Activity »
Say how many lines of the records include the string "article". Nothing else belongs in the answer.
■ ■ ■ ■ ■
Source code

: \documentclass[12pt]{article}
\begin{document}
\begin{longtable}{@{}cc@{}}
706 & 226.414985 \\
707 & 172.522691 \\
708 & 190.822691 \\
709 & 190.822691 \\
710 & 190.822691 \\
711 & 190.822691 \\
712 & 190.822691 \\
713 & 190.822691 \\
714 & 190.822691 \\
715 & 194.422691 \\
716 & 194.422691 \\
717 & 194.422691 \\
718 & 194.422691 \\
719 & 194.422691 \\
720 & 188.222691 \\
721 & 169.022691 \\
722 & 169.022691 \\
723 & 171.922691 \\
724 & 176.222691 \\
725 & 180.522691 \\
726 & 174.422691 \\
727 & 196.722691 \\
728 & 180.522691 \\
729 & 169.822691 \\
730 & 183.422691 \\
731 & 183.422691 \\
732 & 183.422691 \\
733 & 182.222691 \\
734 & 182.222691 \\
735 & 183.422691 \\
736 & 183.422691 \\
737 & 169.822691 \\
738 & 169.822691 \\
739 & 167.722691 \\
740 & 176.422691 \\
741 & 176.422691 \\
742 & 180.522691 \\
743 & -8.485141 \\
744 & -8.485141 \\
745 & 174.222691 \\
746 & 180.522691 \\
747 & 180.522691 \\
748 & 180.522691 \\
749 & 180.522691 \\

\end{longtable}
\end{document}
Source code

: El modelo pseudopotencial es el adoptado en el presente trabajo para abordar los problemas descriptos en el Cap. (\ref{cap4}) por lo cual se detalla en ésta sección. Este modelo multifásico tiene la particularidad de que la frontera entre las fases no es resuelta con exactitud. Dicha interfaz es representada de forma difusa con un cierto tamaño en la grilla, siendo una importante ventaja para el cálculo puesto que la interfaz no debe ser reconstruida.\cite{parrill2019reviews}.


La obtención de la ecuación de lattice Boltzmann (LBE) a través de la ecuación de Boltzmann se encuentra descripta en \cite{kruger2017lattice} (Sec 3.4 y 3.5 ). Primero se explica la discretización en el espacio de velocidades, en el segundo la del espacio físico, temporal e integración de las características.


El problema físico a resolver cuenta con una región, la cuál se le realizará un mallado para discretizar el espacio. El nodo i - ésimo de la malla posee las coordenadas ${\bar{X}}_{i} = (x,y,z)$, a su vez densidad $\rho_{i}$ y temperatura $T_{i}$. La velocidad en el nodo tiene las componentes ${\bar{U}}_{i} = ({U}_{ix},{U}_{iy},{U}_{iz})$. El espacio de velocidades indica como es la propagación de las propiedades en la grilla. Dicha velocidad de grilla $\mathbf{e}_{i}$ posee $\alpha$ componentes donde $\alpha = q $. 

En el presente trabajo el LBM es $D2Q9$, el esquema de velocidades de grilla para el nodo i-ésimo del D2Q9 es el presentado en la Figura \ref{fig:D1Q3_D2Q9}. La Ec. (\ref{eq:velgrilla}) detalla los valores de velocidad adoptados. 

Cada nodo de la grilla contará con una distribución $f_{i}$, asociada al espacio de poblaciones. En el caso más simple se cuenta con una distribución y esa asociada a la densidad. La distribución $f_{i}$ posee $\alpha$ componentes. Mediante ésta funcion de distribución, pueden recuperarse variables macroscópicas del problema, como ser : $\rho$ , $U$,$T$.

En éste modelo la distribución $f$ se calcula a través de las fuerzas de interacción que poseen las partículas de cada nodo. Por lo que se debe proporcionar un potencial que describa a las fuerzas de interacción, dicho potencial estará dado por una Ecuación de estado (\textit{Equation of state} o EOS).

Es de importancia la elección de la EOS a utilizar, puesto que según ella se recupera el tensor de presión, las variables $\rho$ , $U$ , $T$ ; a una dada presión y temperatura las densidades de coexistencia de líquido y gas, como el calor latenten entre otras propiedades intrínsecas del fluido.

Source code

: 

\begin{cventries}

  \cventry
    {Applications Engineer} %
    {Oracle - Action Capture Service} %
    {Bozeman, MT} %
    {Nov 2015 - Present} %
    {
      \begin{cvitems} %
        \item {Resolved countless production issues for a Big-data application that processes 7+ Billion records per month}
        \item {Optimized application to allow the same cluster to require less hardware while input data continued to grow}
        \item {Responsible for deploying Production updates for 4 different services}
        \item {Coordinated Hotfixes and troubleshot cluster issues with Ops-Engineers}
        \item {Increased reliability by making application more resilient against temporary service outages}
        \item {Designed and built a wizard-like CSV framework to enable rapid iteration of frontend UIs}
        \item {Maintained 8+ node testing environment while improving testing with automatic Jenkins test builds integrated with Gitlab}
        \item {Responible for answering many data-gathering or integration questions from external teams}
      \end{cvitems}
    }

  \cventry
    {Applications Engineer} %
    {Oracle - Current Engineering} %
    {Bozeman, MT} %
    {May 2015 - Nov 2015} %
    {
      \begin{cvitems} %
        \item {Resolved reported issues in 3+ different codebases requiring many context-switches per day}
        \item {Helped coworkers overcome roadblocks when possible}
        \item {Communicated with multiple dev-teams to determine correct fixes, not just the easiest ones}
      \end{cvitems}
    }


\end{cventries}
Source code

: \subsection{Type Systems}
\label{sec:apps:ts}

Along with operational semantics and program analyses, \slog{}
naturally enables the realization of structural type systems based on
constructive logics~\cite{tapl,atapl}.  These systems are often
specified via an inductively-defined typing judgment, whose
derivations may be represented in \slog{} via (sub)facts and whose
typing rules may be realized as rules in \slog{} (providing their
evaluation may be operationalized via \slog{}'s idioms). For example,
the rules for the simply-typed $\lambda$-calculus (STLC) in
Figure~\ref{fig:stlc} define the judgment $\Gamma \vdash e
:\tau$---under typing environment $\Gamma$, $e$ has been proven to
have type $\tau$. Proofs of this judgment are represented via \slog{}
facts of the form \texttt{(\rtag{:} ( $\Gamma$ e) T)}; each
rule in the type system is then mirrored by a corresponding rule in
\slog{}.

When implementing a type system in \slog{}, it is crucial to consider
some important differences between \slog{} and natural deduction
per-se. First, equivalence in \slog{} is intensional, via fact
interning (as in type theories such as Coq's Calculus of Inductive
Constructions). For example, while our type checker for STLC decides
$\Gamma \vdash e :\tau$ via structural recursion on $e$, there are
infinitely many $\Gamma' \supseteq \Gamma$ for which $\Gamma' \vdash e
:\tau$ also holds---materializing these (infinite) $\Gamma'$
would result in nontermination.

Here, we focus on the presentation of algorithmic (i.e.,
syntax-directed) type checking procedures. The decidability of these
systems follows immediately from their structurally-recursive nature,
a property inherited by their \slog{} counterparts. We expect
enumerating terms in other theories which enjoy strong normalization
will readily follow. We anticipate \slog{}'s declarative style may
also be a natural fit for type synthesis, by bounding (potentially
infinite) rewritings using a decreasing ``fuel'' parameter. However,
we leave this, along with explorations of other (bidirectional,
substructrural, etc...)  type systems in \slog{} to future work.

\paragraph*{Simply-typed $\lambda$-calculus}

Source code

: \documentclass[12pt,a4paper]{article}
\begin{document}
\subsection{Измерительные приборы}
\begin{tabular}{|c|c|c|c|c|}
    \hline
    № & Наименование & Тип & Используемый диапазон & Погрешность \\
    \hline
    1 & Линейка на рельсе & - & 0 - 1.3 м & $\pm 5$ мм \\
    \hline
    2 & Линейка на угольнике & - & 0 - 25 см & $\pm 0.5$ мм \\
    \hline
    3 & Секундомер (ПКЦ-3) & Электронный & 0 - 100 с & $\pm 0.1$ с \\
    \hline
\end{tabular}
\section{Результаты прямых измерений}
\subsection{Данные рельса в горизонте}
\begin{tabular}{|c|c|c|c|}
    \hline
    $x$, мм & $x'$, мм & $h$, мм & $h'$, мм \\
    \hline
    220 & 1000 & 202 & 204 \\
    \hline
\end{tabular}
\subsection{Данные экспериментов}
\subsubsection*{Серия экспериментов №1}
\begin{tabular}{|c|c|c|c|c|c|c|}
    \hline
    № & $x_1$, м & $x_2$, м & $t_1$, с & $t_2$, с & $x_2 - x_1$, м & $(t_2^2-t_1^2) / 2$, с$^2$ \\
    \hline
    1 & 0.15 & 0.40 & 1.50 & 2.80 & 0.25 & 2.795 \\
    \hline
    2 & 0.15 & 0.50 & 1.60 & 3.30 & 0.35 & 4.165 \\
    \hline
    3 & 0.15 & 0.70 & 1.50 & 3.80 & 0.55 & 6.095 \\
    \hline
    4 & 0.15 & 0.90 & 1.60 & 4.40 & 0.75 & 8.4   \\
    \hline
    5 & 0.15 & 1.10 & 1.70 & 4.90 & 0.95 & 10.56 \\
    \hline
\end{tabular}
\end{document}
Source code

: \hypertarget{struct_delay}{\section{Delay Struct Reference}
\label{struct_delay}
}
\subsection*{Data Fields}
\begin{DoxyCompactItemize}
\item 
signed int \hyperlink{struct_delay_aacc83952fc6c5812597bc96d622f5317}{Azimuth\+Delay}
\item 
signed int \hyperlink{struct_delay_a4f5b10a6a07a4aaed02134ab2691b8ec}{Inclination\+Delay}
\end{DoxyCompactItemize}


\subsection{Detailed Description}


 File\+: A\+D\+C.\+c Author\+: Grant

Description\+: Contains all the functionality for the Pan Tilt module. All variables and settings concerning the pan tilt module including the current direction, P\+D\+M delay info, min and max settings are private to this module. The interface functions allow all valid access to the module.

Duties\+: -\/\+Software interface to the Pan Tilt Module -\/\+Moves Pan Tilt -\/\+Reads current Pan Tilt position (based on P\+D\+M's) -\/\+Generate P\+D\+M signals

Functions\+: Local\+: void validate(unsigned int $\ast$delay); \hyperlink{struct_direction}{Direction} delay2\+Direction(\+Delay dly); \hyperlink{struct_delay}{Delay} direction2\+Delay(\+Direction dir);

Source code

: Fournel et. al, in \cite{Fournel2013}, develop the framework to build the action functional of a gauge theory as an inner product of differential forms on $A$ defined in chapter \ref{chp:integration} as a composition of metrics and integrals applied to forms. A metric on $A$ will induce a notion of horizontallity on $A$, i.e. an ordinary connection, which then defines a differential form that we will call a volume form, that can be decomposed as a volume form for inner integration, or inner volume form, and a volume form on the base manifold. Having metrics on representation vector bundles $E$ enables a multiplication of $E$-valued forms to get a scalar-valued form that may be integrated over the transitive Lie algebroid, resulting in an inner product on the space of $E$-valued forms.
■ ■ ■ ■ ■
Exercise response »
2